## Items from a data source
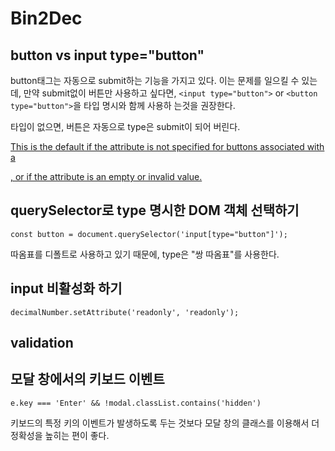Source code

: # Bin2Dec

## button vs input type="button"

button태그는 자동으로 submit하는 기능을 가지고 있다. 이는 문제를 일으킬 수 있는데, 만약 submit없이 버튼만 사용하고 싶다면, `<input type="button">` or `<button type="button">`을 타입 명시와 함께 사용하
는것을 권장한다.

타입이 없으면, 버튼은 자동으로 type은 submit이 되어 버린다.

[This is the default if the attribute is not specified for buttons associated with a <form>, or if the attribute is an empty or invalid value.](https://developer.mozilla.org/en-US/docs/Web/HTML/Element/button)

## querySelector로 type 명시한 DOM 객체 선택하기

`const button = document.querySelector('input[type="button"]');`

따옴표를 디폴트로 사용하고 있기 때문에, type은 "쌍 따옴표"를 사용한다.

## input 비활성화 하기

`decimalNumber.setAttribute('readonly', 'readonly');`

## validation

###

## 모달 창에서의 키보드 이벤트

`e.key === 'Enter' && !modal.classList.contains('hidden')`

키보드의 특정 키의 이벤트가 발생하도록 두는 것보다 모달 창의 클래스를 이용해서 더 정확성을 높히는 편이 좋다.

...

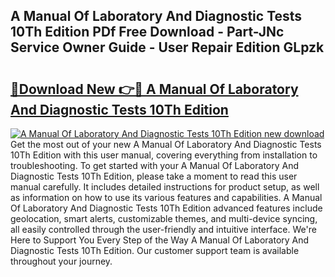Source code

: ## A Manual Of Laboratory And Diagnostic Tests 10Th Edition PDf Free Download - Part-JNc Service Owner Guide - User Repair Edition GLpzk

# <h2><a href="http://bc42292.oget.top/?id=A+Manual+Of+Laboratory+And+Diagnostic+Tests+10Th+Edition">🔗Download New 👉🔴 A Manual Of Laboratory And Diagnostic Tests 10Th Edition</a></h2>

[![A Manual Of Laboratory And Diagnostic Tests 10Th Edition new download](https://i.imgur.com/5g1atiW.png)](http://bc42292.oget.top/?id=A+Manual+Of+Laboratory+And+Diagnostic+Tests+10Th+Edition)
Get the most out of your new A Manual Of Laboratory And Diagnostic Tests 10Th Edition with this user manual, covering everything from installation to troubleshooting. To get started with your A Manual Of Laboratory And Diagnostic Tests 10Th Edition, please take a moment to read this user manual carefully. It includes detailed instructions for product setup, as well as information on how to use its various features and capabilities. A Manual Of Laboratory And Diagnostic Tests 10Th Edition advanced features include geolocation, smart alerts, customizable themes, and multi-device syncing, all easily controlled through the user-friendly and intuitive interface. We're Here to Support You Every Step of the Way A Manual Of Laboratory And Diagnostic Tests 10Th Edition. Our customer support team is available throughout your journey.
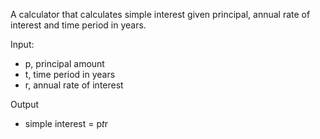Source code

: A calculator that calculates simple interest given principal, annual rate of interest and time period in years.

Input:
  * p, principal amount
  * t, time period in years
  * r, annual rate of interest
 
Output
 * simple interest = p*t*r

## AIM OF THE TASK
Every line with "자동으로" in it should be copied from the entries.

## RESPONSE TO THE TASK
button태그는 자동으로 submit하는 기능을 가지고 있다. 이는 문제를 일으킬 수 있는데, 만약 submit없이 버튼만 사용하고 싶다면, `<input type="button">` or `<button type="button">`을 타입 명시와 함께 사용하
타입이 없으면, 버튼은 자동으로 type은 submit이 되어 버린다.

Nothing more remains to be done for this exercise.